RGMA belongs to the repulsive guidance molecule family. It appears to play a critical role in axon guidance and neural development. The protein is involved in signaling pathways that may influence neural patterning and regeneration, which has made it a subject of considerable interest in neurobiology research. Understanding RGMA's interactions and functions could provide insights into nervous system development and potential therapeutic approaches for neural repair.
Potential Applications
Note: The applications listed below are based on what we know about this protein's biological functions, published research, and experience from experts in the field. However, we haven't fully tested all of these applications ourselves yet. We'd recommend running some preliminary tests first to make sure they work for your specific research goals.
1. Antibody Development and Validation Studies
This recombinant RGMA protein can work as an immunogen or antigen for developing monoclonal or polyclonal antibodies against human RGMA. The dual tagging system - with its N-terminal His-tag and C-terminal Myc-tag - offers multiple epitopes for antibody validation through Western blot, ELISA, and immunoprecipitation assays. The 85% purity level appears sufficient for immunization protocols and subsequent antibody characterization studies. Researchers can likely use this protein to generate research-grade antibodies for studying RGMA expression and localization across different cell types and tissues.

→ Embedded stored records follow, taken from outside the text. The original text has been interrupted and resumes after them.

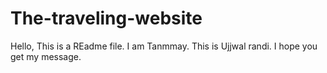 # The-traveling-website
Hello, This is a REadme file.
I am Tanmmay. 
This is Ujjwal randi. I hope you get my message.
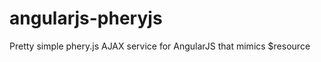angularjs-pheryjs
=================

Pretty simple phery.js AJAX service for AngularJS that mimics $resource
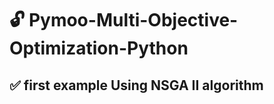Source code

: # :unlock: Pymoo-Multi-Objective-Optimization-Python
## :white_check_mark: first example Using NSGA II algorithm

2. Protein-Protein Interaction Studies
The His-tagged RGMA protein can be immobilized on nickel-affinity matrices for pull-down assays to identify potential binding partners from cell lysates or purified protein libraries. Meanwhile, the Myc-tag allows detection and confirmation of successful protein capture in these interaction studies. This approach may help researchers investigate RGMA's molecular interactions and identify novel binding partners that could be involved in guidance signaling pathways. The expressed region (169-424aa) represents the mature protein form, which suggests it's suitable for physiologically relevant interaction studies.

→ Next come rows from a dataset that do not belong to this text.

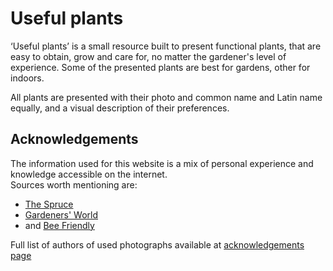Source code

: # Useful plants

‘Useful plants’ is a small resource built to present functional plants, that are easy to obtain, grow and care for, no matter the gardener's level of experience. Some of the presented plants are best for gardens, other for indoors. 

All plants are presented with their photo and common name and Latin name equally, and a visual description of their preferences. 

## Acknowledgements

The information used for this website is a mix of personal experience and knowledge accessible on the internet. <br>
Sources worth mentioning are:
* [The Spruce](https://www.thespruce.com/)
* [Gardeners' World](https://www.gardenersworld.com/)
* and [Bee Friendly](https://beefriendly.ca/)

Full list of authors of used photographs available at [acknowledgements page](https://ardhanari.github.io/Useful-Plants/acknowledgements.html)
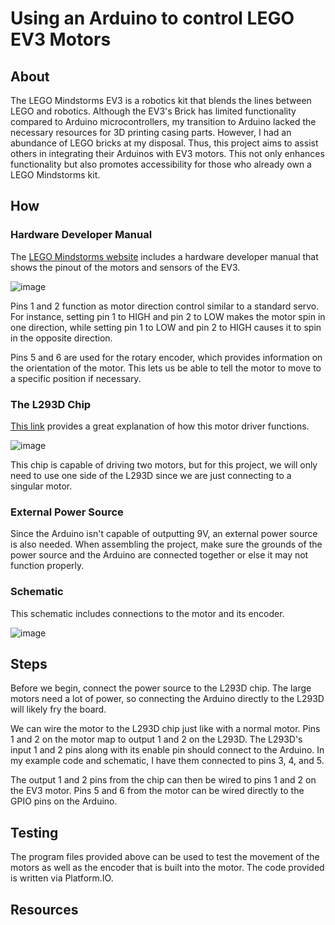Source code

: # Using an Arduino to control LEGO EV3 Motors

## About

The LEGO Mindstorms EV3 is a robotics kit that blends the lines between LEGO and robotics. Although the EV3's Brick has limited functionality compared to Arduino microcontrollers, my transition to Arduino lacked the necessary resources for 3D printing casing parts. However, I had an abundance of LEGO bricks at my disposal. Thus, this project aims to assist others in integrating their Arduinos with EV3 motors. This not only enhances functionality but also promotes accessibility for those who already own a LEGO Mindstorms kit.

## How

### Hardware Developer Manual

The [LEGO Mindstorms website](https://education.lego.com/en-us/product-resources/mindstorms-ev3/downloads/developer-kits#ev3-hardware-developer-kit) includes a hardware developer manual that shows the pinout of the motors and sensors of the EV3. 

![image](https://github.com/VinsonOi/ArduinoToLEGO/assets/30189257/bc7275f2-7d74-4d44-a0f3-d124374ff1d6)

Pins 1 and 2 function as motor direction control similar to a standard servo. For instance, setting pin 1 to HIGH and pin 2 to LOW makes the motor spin in one direction, while setting pin 1 to LOW and pin 2 to HIGH causes it to spin in the opposite direction.

Pins 5 and 6 are used for the rotary encoder, which provides information on the orientation of the motor. This lets us be able to tell the motor to move to a specific position if necessary.

### The L293D Chip

[This link](https://www.robotix.in/tutorial/auto/motor_driver/) provides a great explanation of how this motor driver functions. 

![image](https://github.com/VinsonOi/ArduinoToLEGO/assets/30189257/7980f1d7-6336-4dcd-92a4-360ae3bbc679)

This chip is capable of driving two motors, but for this project, we will only need to use one side of the L293D since we are just connecting to a singular motor.

### External Power Source

Since the Arduino isn't capable of outputting 9V, an external power source is also needed. When assembling the project, make sure the grounds of the power source and the Arduino are connected together or else it may not function properly. 

### Schematic

This schematic includes connections to the motor and its encoder.

![image](https://github.com/VinsonOi/ArduinoToLEGO/assets/30189257/bc7f618f-4df0-4fd0-b1e1-76a68a82ded9)

## Steps

Before we begin, connect the power source to the L293D chip. The large motors need a lot of power, so connecting the Arduino directly to the L293D will likely fry the board.

We can wire the motor to the L293D chip just like with a normal motor. Pins 1 and 2 on the motor map to output 1 and 2 on the L293D. The L293D's input 1 and 2 pins along with its enable pin should connect to the Arduino. In my example code and schematic, I have them connected to pins 3, 4, and 5.

The output 1 and 2 pins from the chip can then be wired to pins 1 and 2 on the EV3 motor. Pins 5 and 6 from the motor can be wired directly to the GPIO pins on the Arduino.

## Testing

The program files provided above can be used to test the movement of the motors as well as the encoder that is built into the motor. The code provided is written via Platform.IO.

## Resources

3. ELISA-Based Binding Assays
Both tags work together to support the development of sandwich or direct ELISA formats for quantitative binding studies. The protein can be coated onto ELISA plates via the His-tag while the Myc-tag serves as a detection epitope using anti-Myc antibodies. This dual-tag system provides flexibility in assay design. It enables researchers to study RGMA binding to various ligands, receptors, or other molecules of interest. The 85% purity is likely adequate for establishing reliable and reproducible ELISA-based assays.

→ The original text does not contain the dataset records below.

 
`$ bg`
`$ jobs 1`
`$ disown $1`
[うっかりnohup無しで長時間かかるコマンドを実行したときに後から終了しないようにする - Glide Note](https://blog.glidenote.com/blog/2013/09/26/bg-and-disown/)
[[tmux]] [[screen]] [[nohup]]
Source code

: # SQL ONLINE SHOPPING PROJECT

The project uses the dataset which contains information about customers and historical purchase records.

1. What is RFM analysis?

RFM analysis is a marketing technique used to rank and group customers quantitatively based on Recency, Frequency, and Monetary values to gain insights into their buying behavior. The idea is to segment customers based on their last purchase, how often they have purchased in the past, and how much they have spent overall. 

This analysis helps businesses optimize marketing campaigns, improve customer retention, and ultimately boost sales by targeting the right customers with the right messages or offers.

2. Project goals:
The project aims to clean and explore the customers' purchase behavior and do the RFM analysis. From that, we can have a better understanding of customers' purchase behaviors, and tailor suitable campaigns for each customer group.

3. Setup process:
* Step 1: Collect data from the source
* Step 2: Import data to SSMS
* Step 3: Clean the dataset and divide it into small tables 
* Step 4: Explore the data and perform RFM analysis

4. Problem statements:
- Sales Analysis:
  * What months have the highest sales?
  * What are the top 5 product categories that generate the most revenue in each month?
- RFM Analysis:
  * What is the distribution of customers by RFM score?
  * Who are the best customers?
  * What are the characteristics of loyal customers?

4. Biochemical Characterization and Stability Studies
This recombinant RGMA protein can be used for comprehensive biochemical analysis. This includes molecular weight confirmation, thermal stability assessment, and buffer optimization studies. The defined expression region and dual tagging allow for precise protein identification and tracking during various experimental conditions. Researchers can investigate protein stability under different pH, salt, and temperature conditions to establish optimal storage and handling protocols. These studies may provide fundamental biochemical data necessary for downstream applications and assay development.